• _TASK_
In the lines below, look for "interpreter". Copy each line where it appears.

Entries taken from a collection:
=======

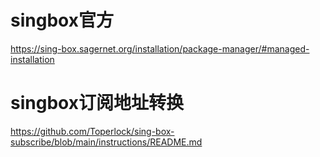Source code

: # singbox官方
https://sing-box.sagernet.org/installation/package-manager/#managed-installation
# singbox订阅地址转换
https://github.com/Toperlock/sing-box-subscribe/blob/main/instructions/README.md
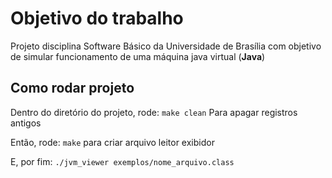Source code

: # Objetivo do trabalho
Projeto disciplina Software Básico da Universidade de Brasília com objetivo de simular funcionamento de uma máquina java virtual (**Java**)

## Como rodar projeto
Dentro do diretório do projeto, rode:
`make clean`
Para apagar registros antigos

Então, rode:
`make` para criar arquivo leitor exibidor

E, por fim:
`./jvm_viewer exemplos/nome_arquivo.class `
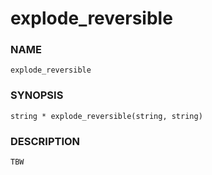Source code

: # explode_reversible

### NAME

    explode_reversible

### SYNOPSIS

    string * explode_reversible(string, string)

### DESCRIPTION

    TBW

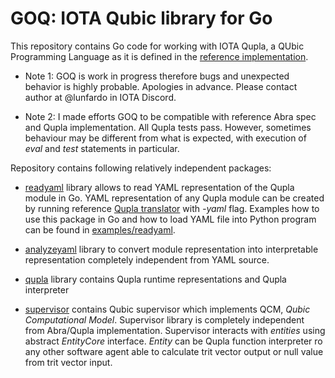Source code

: # GOQ: IOTA Qubic library for Go

This repository contains Go code for working with IOTA Qupla, a QUbic Programming Language 
as it is defined in the [reference implementation](https://github.com/iotaledger/qupla).
 
- Note 1: GOQ is work in progress therefore bugs and unexpected behavior is highly probable. 
Apologies in advance. Please contact author at @lunfardo in IOTA Discord.

- Note 2: I made efforts GOQ to be compatible with reference Abra spec and Qupla implementation.
All Qupla tests pass.
However, sometimes behaviour may be different from what is expected, with execution of _eval_ and _test_ statements in particular.


Repository contains following relatively independent packages:

- [readyaml](https://github.com/lunfardo314/goq/tree/master/readyaml) library allows 
to read YAML representation of the Qupla module in Go. YAML representation of any Qupla 
module can be created by running reference [Qupla translator](https://github.com/iotaledger/qupla) 
with _-yaml_ flag. Examples how to use this package in Go and how to load YAML file 
into Python program can be found in [examples/readyaml](https://github.com/lunfardo314/goq/tree/master/examples/readyaml).

- [analyzeyaml](https://github.com/lunfardo314/goq/tree/master/analyzeyaml) library to 
convert module representation into interpretable representation completely independent from 
YAML source.

- [qupla](https://github.com/lunfardo314/goq/tree/master/qupla) library contains 
Qupla runtime representations and Qupla interpreter

- [supervisor](https://github.com/lunfardo314/goq/tree/master/supervisor) contains Qubic 
supervisor which implements QCM, _Qubic Computational Model_. 
Supervisor library is completely independent from Abra/Qupla implementation. 
Supervisor interacts with _entities_ using abstract _EntityCore_ interface. 
_Entity_ can be Qupla function interpreter ro any other software agent able to calculate 
trit vector output or null value from trit vector input.




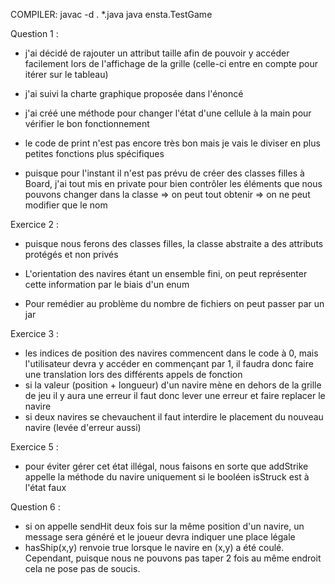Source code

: COMPILER:
	javac -d . *.java
	java ensta.TestGame

Question 1 :
- j'ai décidé de rajouter un attribut taille afin de pouvoir y accéder facilement lors de l'affichage
de la grille (celle-ci entre en compte pour itérer sur le tableau)
- j'ai suivi la charte graphique proposée dans l'énoncé
- j'ai créé une méthode pour changer l'état d'une cellule à la main pour vérifier le bon fonctionnement
- le code de print n'est pas encore très bon mais je vais le diviser en plus petites fonctions plus spécifiques

- puisque pour l'instant il n'est pas prévu de créer des classes filles à Board, j'ai tout mis en private pour
bien contrôler les éléments que nous pouvons changer dans la classe
	=> on peut tout obtenir
	=> on ne peut modifier que le nom

Exercice 2 :
- puisque nous ferons des classes filles, la classe abstraite a des attributs protégés et non privés

- L'orientation des navires étant un ensemble fini, on peut représenter cette information par le biais d'un
enum
- Pour remédier au problème du nombre de fichiers on peut passer par un jar

Exercice 3 :
- les indices de position des navires commencent dans le code à 0, mais l'utilisateur devra y accéder
en commençant par 1, il faudra donc faire une translation lors des différents appels de fonction
- si la valeur (position + longueur) d'un navire mène en dehors de la grille de jeu il y aura une erreur
il faut donc lever une erreur et faire replacer le navire
- si deux navires se chevauchent il faut interdire le placement du nouveau navire (levée d'erreur aussi)

Exercice 5 :
- pour éviter gérer cet état illégal, nous faisons en sorte que addStrike appelle la méthode du navire
uniquement si le booléen isStruck est à l'état faux

Question 6 :
- si on appelle sendHit deux fois sur la même position d'un navire, un message sera généré et le joueur devra indiquer une place légale
- hasShip(x,y) renvoie true lorsque le navire en (x,y) a été coulé. Cependant, puisque nous ne pouvons pas taper 2 fois au même endroit cela ne pose pas de soucis.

=======

• _ANSWER TO THIS EXERCISE_
Qupla runtime representations and Qupla interpreter
_Entity_ can be Qupla function interpreter ro any other software agent able to calculate 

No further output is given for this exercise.